Risk came off on Monday as stocks retreated, and yields declined a bit more in the wake of the US ISM manufacturing PMI on Friday. European shares are tracking lower this morning again with the FTSE 100 down another third of a percent to test the 7,600 support.

The DAX also slipped a quarter of a per cent to trade below 17,700. Wall Street dipped a touch after hitting record highs on Friday. The dollar is a tad firmer, oil rejected the move higher to retest its 200-day SMA. Bitcoin fell sharply after reaching an all-time high. Apple declined 2.5%, taking its YTD drop to almost 6% after it was fined €1.8bn by the EU.

On a (Sausage) Roll

In London, Gregg's shares advanced as the company pledged to up its dividend and open even more stores. Total sales were up a fifth in 2023, whilst LFL sales in company-managed shops were up 13.7% year-on-year.

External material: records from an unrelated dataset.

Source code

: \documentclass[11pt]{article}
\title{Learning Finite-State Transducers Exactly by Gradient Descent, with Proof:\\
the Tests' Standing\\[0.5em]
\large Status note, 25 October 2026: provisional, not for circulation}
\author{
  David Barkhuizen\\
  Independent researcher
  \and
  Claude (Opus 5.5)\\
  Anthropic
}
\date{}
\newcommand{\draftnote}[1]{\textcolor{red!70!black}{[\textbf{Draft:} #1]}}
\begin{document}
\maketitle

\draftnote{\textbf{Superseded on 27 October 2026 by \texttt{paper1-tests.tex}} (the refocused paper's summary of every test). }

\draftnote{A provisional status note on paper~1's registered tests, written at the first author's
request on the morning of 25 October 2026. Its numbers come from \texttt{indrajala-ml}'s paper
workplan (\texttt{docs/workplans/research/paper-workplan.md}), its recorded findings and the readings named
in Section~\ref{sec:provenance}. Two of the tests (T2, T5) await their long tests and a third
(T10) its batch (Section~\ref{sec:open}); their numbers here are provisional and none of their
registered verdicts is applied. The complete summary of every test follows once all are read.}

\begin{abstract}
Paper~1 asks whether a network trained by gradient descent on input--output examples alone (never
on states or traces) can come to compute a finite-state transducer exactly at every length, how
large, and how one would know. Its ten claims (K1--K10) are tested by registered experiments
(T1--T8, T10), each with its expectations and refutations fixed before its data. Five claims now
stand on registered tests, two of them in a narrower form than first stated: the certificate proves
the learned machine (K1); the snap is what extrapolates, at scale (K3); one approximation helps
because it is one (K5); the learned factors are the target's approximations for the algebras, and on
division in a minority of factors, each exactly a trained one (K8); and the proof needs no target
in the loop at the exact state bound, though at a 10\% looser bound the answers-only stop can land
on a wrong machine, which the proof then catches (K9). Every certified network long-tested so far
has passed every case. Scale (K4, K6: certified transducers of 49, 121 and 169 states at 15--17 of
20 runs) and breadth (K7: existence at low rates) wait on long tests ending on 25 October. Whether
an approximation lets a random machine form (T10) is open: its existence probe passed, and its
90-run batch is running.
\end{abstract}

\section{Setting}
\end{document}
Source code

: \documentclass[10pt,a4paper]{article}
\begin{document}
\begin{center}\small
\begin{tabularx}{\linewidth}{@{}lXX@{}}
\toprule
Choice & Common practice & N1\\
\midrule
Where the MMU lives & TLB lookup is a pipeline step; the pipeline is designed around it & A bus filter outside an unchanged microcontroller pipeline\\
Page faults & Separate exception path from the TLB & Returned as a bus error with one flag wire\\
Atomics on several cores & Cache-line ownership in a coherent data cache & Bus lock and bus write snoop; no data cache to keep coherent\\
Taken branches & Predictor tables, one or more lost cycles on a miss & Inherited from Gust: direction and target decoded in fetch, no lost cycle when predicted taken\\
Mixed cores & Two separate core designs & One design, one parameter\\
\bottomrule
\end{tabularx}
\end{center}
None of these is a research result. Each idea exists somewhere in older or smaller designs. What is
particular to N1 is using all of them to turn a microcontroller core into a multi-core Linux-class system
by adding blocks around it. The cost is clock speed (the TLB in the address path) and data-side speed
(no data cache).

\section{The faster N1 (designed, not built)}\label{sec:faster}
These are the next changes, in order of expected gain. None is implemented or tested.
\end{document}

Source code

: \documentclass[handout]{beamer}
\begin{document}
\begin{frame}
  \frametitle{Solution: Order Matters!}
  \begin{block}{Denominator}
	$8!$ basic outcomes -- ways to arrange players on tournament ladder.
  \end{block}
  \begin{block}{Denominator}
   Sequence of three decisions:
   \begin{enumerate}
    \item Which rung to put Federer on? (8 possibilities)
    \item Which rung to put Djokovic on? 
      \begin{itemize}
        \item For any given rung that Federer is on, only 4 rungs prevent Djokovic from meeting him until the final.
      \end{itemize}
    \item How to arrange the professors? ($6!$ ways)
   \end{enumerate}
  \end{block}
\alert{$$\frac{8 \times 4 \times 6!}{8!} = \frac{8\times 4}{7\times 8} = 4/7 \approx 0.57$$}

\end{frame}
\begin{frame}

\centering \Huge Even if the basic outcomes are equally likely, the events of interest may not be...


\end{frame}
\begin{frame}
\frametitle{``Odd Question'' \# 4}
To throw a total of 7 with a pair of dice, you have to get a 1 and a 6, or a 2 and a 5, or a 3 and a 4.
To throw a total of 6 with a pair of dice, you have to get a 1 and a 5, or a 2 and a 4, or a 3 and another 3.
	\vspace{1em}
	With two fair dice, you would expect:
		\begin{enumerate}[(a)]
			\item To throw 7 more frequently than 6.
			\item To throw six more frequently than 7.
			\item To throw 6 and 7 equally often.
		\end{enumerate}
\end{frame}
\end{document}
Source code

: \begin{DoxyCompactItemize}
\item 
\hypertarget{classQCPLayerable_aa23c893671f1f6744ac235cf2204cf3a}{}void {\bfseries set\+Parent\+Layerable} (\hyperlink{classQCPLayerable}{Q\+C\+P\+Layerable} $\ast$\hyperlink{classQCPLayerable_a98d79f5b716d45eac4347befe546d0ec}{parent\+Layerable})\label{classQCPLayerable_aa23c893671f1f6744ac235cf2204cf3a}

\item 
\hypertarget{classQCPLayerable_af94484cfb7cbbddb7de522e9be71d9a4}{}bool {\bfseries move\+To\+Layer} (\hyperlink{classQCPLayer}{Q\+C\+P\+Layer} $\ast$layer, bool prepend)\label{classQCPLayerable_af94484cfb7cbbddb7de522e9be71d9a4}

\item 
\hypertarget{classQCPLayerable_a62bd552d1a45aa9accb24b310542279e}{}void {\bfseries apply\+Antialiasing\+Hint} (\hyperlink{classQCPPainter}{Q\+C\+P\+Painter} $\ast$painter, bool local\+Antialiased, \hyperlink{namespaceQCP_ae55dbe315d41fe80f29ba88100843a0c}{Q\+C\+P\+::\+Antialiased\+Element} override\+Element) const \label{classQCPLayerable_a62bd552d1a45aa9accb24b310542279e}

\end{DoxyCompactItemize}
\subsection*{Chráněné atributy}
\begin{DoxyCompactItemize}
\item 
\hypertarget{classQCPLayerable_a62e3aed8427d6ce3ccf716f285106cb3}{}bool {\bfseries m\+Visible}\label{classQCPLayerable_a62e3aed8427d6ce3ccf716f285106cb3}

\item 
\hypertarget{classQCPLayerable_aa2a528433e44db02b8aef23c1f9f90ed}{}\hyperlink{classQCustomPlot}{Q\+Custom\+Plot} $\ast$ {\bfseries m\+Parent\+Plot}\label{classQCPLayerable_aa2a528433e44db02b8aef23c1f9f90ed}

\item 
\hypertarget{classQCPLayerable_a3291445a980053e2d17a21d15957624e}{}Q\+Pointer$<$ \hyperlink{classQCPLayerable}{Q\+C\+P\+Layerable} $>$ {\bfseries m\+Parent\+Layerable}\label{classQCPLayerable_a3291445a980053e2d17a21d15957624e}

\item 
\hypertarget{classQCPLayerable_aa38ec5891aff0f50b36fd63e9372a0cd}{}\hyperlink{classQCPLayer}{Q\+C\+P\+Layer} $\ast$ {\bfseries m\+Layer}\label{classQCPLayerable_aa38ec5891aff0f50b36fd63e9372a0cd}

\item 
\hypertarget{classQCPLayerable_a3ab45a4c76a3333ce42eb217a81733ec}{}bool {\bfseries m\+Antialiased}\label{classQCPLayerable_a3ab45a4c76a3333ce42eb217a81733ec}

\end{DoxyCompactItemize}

Underlying profit before tax excluding exceptional income was up 13.1% to £167.7 million. The dividend was raised by 5% to 62p. Greggs is the ultimate trade-down, the ultimate recession-proof dining-out option.

UK Rental Market Recovering

Foxtons says the London rental market is getting back to normal. Record rent increases amid short supply helped the estate agent offset a torrid time for homebuyers, but market conditions are settling down now. Lettings revenues rose 16%, whilst sales income declined 14%; total revenues rose 5% for the full year 2023, with operating profit +2%. Shares ticked a tad lower.

Another Tech Firm Bites the Dust

Spirent shares shot to the top, rising 58%, after it accepted a £1bn bid to go private. US communications equipment maker Viavi said it would buy Spirent for 172.5p per share, representing a 61% premium to Monday’s closing price.

The move just adds to the sense that the shallow waters of the London market are not enough for tech firms to thrive. There is a lot for the Chancellor to consider ahead of tomorrow’s Budget if he is serious about support for the London market and the city in general.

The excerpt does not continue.